#### Records provided
▼

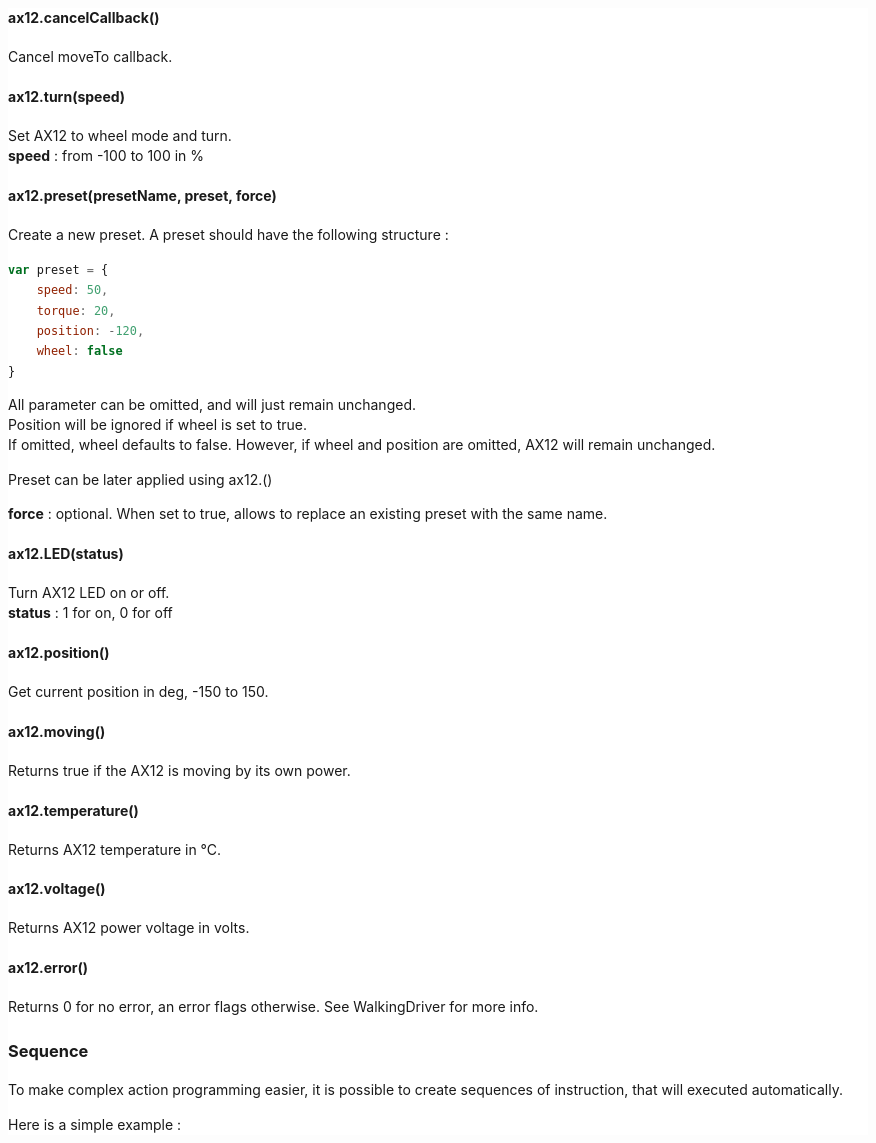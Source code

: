 #### ax12.cancelCallback() ####
Cancel moveTo callback.

#### ax12.turn(speed) ####
Set AX12 to wheel mode and turn.  
**speed** : from -100 to 100 in %

#### ax12.preset(presetName, preset, force) ####
Create a new preset. A preset should have the following structure :

```javascript
var preset = {
    speed: 50,
    torque: 20,
    position: -120,
    wheel: false
}
```

All parameter can be omitted, and will just remain unchanged.  
Position will be ignored if wheel is set to true.  
If omitted, wheel defaults to false. However, if wheel and position are omitted,
AX12 will remain unchanged.  

Preset can be later applied using ax12.<presetName>()

**force** : optional. When set to true, allows to replace an existing preset with the same name.

#### ax12.LED(status) ####
Turn AX12 LED on or off.  
**status** : 1 for on, 0 for off

#### ax12.position() ####
Get current position in deg, -150 to 150.

#### ax12.moving() ####
Returns true if the AX12 is moving by its own power.

#### ax12.temperature() ####
Returns AX12 temperature in °C.

#### ax12.voltage() ####
Returns AX12 power voltage in volts.

#### ax12.error() ####
Returns 0 for no error, an error flags otherwise. See WalkingDriver for more info.

### Sequence ###

To make complex action programming easier, it is possible to create sequences of
instruction, that will executed automatically.

Here is a simple example :
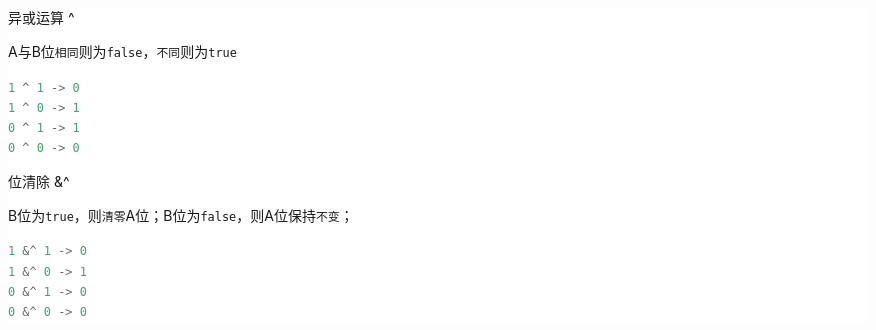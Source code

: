 异或运算 ^

A与B位`相同`则为`false`，`不同`则为`true`

```go
1 ^ 1 -> 0
1 ^ 0 -> 1
0 ^ 1 -> 1
0 ^ 0 -> 0
```

位清除 &^

B位为`true`，则`清零`A位；B位为`false`，则A位保持`不变`；

```go
1 &^ 1 -> 0
1 &^ 0 -> 1
0 &^ 1 -> 0
0 &^ 0 -> 0
```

▲

#### Task details
Retype the records in full. Do not carry over the images.

#### Written response
Source code

: #### ax12.cancelCallback() ####
Cancel moveTo callback.

#### ax12.turn(speed) ####
Set AX12 to wheel mode and turn.  
**speed** : from -100 to 100 in %

#### ax12.preset(presetName, preset, force) ####
Create a new preset. A preset should have the following structure :

```javascript
var preset = {
    speed: 50,
    torque: 20,
    position: -120,
    wheel: false
}
```

All parameter can be omitted, and will just remain unchanged.  
Position will be ignored if wheel is set to true.  
If omitted, wheel defaults to false. However, if wheel and position are omitted,
AX12 will remain unchanged.  

Preset can be later applied using ax12.<presetName>()

**force** : optional. When set to true, allows to replace an existing preset with the same name.

#### ax12.LED(status) ####
Turn AX12 LED on or off.  
**status** : 1 for on, 0 for off

#### ax12.position() ####
Get current position in deg, -150 to 150.

#### ax12.moving() ####
Returns true if the AX12 is moving by its own power.

#### ax12.temperature() ####
Returns AX12 temperature in °C.

#### ax12.voltage() ####
Returns AX12 power voltage in volts.

#### ax12.error() ####
Returns 0 for no error, an error flags otherwise. See WalkingDriver for more info.

### Sequence ###

To make complex action programming easier, it is possible to create sequences of
instruction, that will executed automatically.

Here is a simple example :
Source code

: 异或运算 ^

A与B位`相同`则为`false`，`不同`则为`true`

```go
1 ^ 1 -> 0
1 ^ 0 -> 1
0 ^ 1 -> 1
0 ^ 0 -> 0
```

位清除 &^

B位为`true`，则`清零`A位；B位为`false`，则A位保持`不变`；

```go
1 &^ 1 -> 0
1 &^ 0 -> 1
0 &^ 1 -> 0
0 &^ 0 -> 0
```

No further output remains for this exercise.